Podcast Summary: PBD Podcast | "They Stole My Patents" - Terrence Howard RAGES On Tech Theft, Science Clash & Marvel Drama | Ep. 571
Introduction
In Episode 571 of the PBD Podcast titled "They Stole My Patents," host Patrick Bet-David engages in a heated and intellectually charged conversation with actor and self-proclaimed scientist Terrence Howard. The episode delves deep into Howard's controversial scientific theories, his numerous patents, and his perceived clashes with mainstream science and the Hollywood establishment. Joining the discussion is Dr.
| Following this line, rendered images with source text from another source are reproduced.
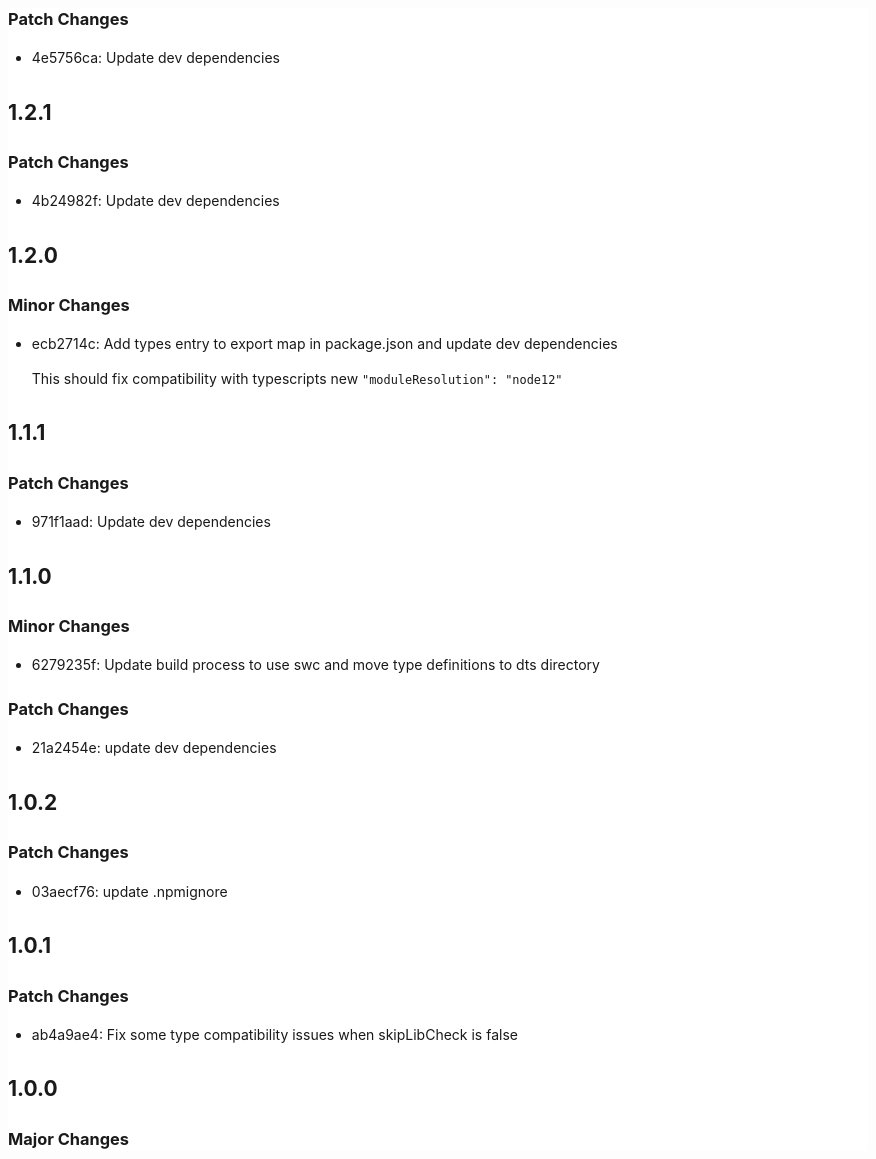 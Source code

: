 ### Patch Changes

- 4e5756ca: Update dev dependencies

## 1.2.1

### Patch Changes

- 4b24982f: Update dev dependencies

## 1.2.0

### Minor Changes

- ecb2714c: Add types entry to export map in package.json and update dev dependencies

  This should fix compatibility with typescripts new `"moduleResolution": "node12"`

## 1.1.1

### Patch Changes

- 971f1aad: Update dev dependencies

## 1.1.0

### Minor Changes

- 6279235f: Update build process to use swc and move type definitions to dts directory

### Patch Changes

- 21a2454e: update dev dependencies

## 1.0.2

### Patch Changes

- 03aecf76: update .npmignore

## 1.0.1

### Patch Changes

- ab4a9ae4: Fix some type compatibility issues when skipLibCheck is false

## 1.0.0

### Major Changes
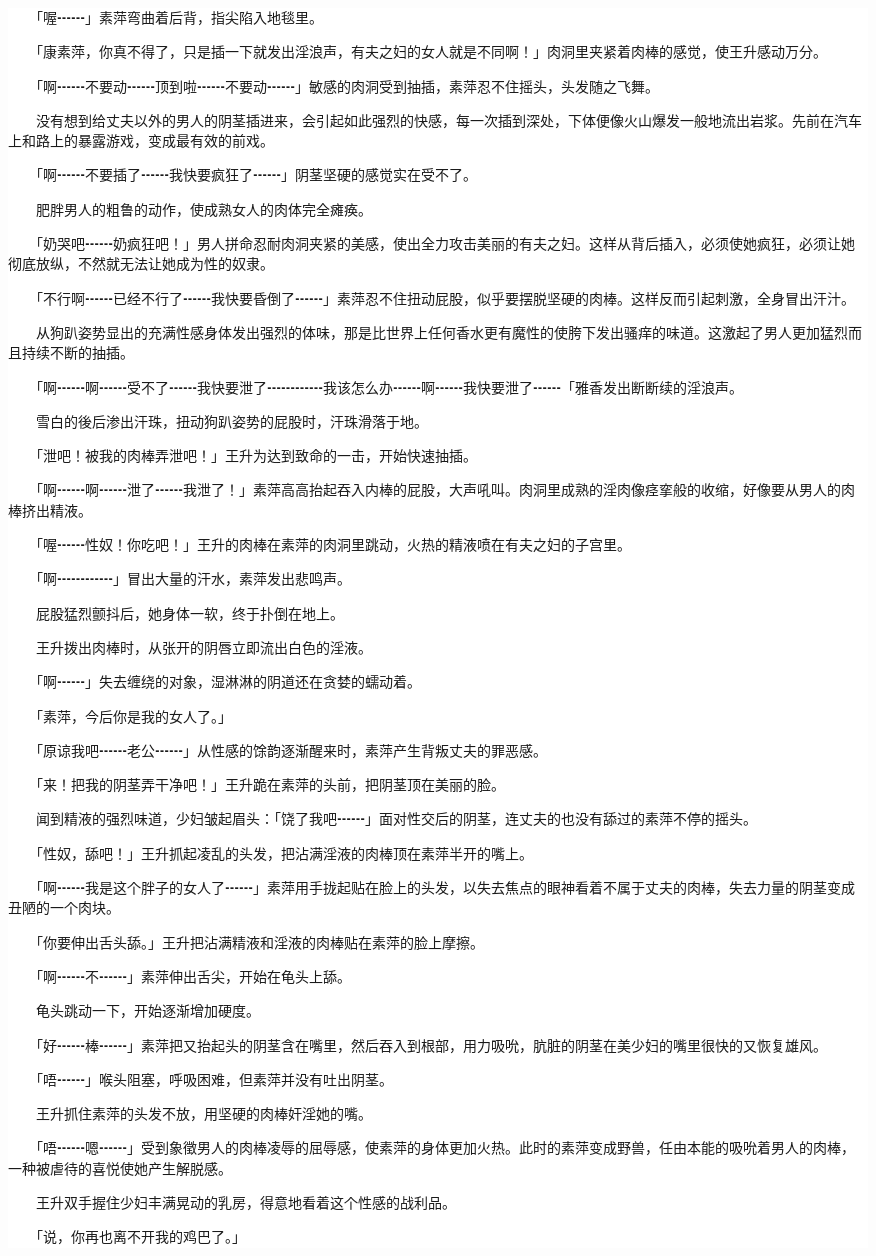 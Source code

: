 　　「喔┅┅」素萍弯曲着后背，指尖陷入地毯里。

　　「康素萍，你真不得了，只是插一下就发出淫浪声，有夫之妇的女人就是不同啊！」肉洞里夹紧着肉棒的感觉，使王升感动万分。

　　「啊┅┅不要动┅┅顶到啦┅┅不要动┅┅」敏感的肉洞受到抽插，素萍忍不住摇头，头发随之飞舞。

　　没有想到给丈夫以外的男人的阴茎插进来，会引起如此强烈的快感，每一次插到深处，下体便像火山爆发一般地流出岩浆。先前在汽车上和路上的暴露游戏，变成最有效的前戏。

　　「啊┅┅不要插了┅┅我快要疯狂了┅┅」阴茎坚硬的感觉实在受不了。

　　肥胖男人的粗鲁的动作，使成熟女人的肉体完全瘫痪。

　　「奶哭吧┅┅奶疯狂吧！」男人拼命忍耐肉洞夹紧的美感，使出全力攻击美丽的有夫之妇。这样从背后插入，必须使她疯狂，必须让她彻底放纵，不然就无法让她成为性的奴隶。

　　「不行啊┅┅已经不行了┅┅我快要昏倒了┅┅」素萍忍不住扭动屁股，似乎要摆脱坚硬的肉棒。这样反而引起刺激，全身冒出汗汁。

　　从狗趴姿势显出的充满性感身体发出强烈的体味，那是比世界上任何香水更有魔性的使胯下发出骚痒的味道。这激起了男人更加猛烈而且持续不断的抽插。

　　「啊┅┅啊┅┅受不了┅┅我快要泄了┅┅┅┅我该怎么办┅┅啊┅┅我快要泄了┅┅「雅香发出断断续的淫浪声。

　　雪白的後后渗出汗珠，扭动狗趴姿势的屁股时，汗珠滑落于地。

　　「泄吧！被我的肉棒弄泄吧！」王升为达到致命的一击，开始快速抽插。

　　「啊┅┅啊┅┅泄了┅┅我泄了！」素萍高高抬起吞入内棒的屁股，大声吼叫。肉洞里成熟的淫肉像痉挛般的收缩，好像要从男人的肉棒挤出精液。

　　「喔┅┅性奴！你吃吧！」王升的肉棒在素萍的肉洞里跳动，火热的精液喷在有夫之妇的子宫里。

　　「啊┅┅┅┅」冒出大量的汗水，素萍发出悲鸣声。

　　屁股猛烈颤抖后，她身体一软，终于扑倒在地上。

　　王升拨出肉棒时，从张开的阴唇立即流出白色的淫液。

　　「啊┅┅」失去缠绕的对象，湿淋淋的阴道还在贪婪的蠕动着。

　　「素萍，今后你是我的女人了。」

　　「原谅我吧┅┅老公┅┅」从性感的馀韵逐渐醒来时，素萍产生背叛丈夫的罪恶感。

　　「来！把我的阴茎弄干净吧！」王升跪在素萍的头前，把阴茎顶在美丽的脸。

　　闻到精液的强烈味道，少妇皱起眉头：「饶了我吧┅┅」面对性交后的阴茎，连丈夫的也没有舔过的素萍不停的摇头。

　　「性奴，舔吧！」王升抓起凌乱的头发，把沾满淫液的肉棒顶在素萍半开的嘴上。

　　「啊┅┅我是这个胖子的女人了┅┅」素萍用手拢起贴在脸上的头发，以失去焦点的眼神看着不属于丈夫的肉棒，失去力量的阴茎变成丑陋的一个肉块。

　　「你要伸出舌头舔。」王升把沾满精液和淫液的肉棒贴在素萍的脸上摩擦。

　　「啊┅┅不┅┅」素萍伸出舌尖，开始在龟头上舔。

　　龟头跳动一下，开始逐渐增加硬度。

　　「好┅┅棒┅┅」素萍把又抬起头的阴茎含在嘴里，然后吞入到根部，用力吸吮，肮脏的阴茎在美少妇的嘴里很快的又恢复雄风。

　　「唔┅┅」喉头阻塞，呼吸困难，但素萍并没有吐出阴茎。

　　王升抓住素萍的头发不放，用坚硬的肉棒奸淫她的嘴。

　　「唔┅┅嗯┅┅」受到象徵男人的肉棒凌辱的屈辱感，使素萍的身体更加火热。此时的素萍变成野兽，任由本能的吸吮着男人的肉棒，一种被虐待的喜悦使她产生解脱感。

　　王升双手握住少妇丰满晃动的乳房，得意地看着这个性感的战利品。

　　「说，你再也离不开我的鸡巴了。」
Weiping Yu, a seasoned NASA physicist, who provides an academic perspective to Howard's unconventional claims.
Terrence Howard's Bold Assertions
The episode kicks off with Terrence Howard making a bold declaration at [01:00], stating, "So after I'm done here today, I'm going to put online the equations necessary to have unlimited energy just to say shout out to the world." This sets the tone for a conversation filled with groundbreaking yet contentious scientific claims.
Howard introduces his "linchpin theory," a concept he believes can revolutionize energy production and physics. He boasts over 90 patents and asserts that his theories can solve longstanding scientific problems, such as the three-body problem, and even enable the reconstruction of celestial bodies like Saturn without relying on gravity or dark matter.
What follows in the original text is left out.